Every spring and summer, there is a pilgrimage of anglers heading west to the famous trout streams of the Rockies, from Colorado to Montana and beyond. Within every state and every fishery, there are countless guides who make a living giving people the best possible experience they can have on the water. From introducing people to fly fishing to meeting the same people every year, these guides are the reason so many of us love fly fishing the way we do.
What happens when you leave and your guide says goodbye after a long day on the river? We can usually find the local crew at our favorite spot, the Tipsy Trout (I know, it’s a great name for a riverside bar and grill). From the bar you can hear stories from the day, stories from years ago from older guides, and the Coors Light tap is almost always flowing.
These are some fishing folks, and we’ve had the pleasure of getting to know Shannon Outing, an Elite Sage Ambassador, mostly from sharing beers at Tipsy Trout. You can’t forget Ruby (her and Beck’s black-tip lab) making her rounds trying to find someone with a stray French fry.
From our time with Shannon, we’ve learned that the day doesn’t end there. In early summer, while the water continues to maintain its cool temperatures, a special hatch occurs at dusk. While it’s always fun to hear stories from yesteryear and yesteryear, green lunches and caddis were calling us on the road.

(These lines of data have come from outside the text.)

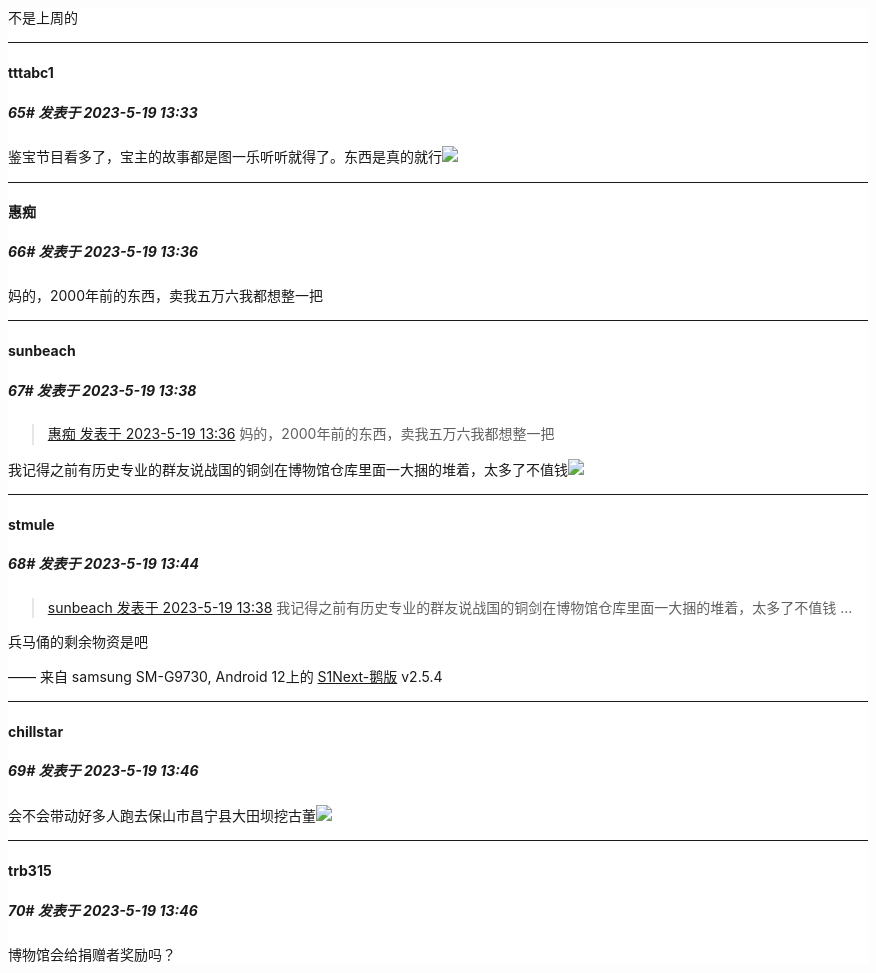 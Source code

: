 不是上周的

*****

####  tttabc1  
##### 65#       发表于 2023-5-19 13:33

鉴宝节目看多了，宝主的故事都是图一乐听听就得了。东西是真的就行<img src="https://static.saraba1st.com/image/smiley/face2017/037.png" referrerpolicy="no-referrer">


*****

####  惠痴  
##### 66#       发表于 2023-5-19 13:36

妈的，2000年前的东西，卖我五万六我都想整一把

*****

####  sunbeach  
##### 67#       发表于 2023-5-19 13:38

<blockquote><a href="httphttps://bbs.saraba1st.com/2b/forum.php?mod=redirect&amp;goto=findpost&amp;pid=60902442&amp;ptid=2134931" target="_blank">惠痴 发表于 2023-5-19 13:36</a>
妈的，2000年前的东西，卖我五万六我都想整一把</blockquote>
我记得之前有历史专业的群友说战国的铜剑在博物馆仓库里面一大捆的堆着，太多了不值钱<img src="https://static.saraba1st.com/image/smiley/face2017/001.png" referrerpolicy="no-referrer">


*****

####  stmule  
##### 68#       发表于 2023-5-19 13:44

<blockquote><a href="httphttps://bbs.saraba1st.com/2b/forum.php?mod=redirect&amp;goto=findpost&amp;pid=60902472&amp;ptid=2134931" target="_blank">sunbeach 发表于 2023-5-19 13:38</a>
我记得之前有历史专业的群友说战国的铜剑在博物馆仓库里面一大捆的堆着，太多了不值钱 ...</blockquote>
兵马俑的剩余物资是吧

—— 来自 samsung SM-G9730, Android 12上的 [S1Next-鹅版](https://github.com/ykrank/S1-Next/releases) v2.5.4

*****

####  chillstar  
##### 69#       发表于 2023-5-19 13:46

会不会带动好多人跑去保山市昌宁县大田坝挖古董<img src="https://static.saraba1st.com/image/smiley/face2017/009.gif" referrerpolicy="no-referrer">

*****

####  trb315  
##### 70#       发表于 2023-5-19 13:46

博物馆会给捐赠者奖励吗？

As we pull into our spot for the evening, we can start to see caddis and some green flounder starting to come out of the water. We pulled out the rods from the rod rack that needed some new flies after the great day they had with their clients earlier. Shannon rigged up the Sage R8 CORE 590, her go-to rod for all conditions, whether she’s guiding or fishing for herself. With drakes and caddis hatching in unison, the question was which one to hook. The final decision was both. With Ruby (her trusty river companion in tow) we all headed down the river to find the rising fish we were looking for.
With the brush close behind, a good spinning cast was needed to add our flies to the insect conveyor belt in the water. Unsurprisingly, Shannon was hooked after just a few casts. This trend continued but the night was new.
As the sun went down the bugs thickened and the fish were rising for our drying almost every cast. When it got so dark we could barely see, the best way to know if you had eaten was to hear the faintest splash in the direction of the fly. As our view was limited to only a few feet in front of us, you had to feel the rod in your hand as the line rolled off its loop.
The headlights were out and the cooler was broken. Suddenly we hear a splash that was different… We scrambled in the dark for the net as the rod had bent a bit further than the previous fish we had hooked that evening. We scrambled, somehow kept our feet and netted the biggest fish of the night as the opening slowed. It was a special moment to admire the fish under the lanterns and moonlight.
With the celebratory beers popping, we called it a night. Shannon left the rods, ready to be rigged again in the morning for her next batch of eager customers.
Thanks to Shannon for sharing her after hours routine with us and Sage Fly Fishing for making it possible. If you’re looking for the best rod to suit your after-hours fishing excursions, be sure to check out the new Sage R8 CORE HERE or at your local Sage dealer!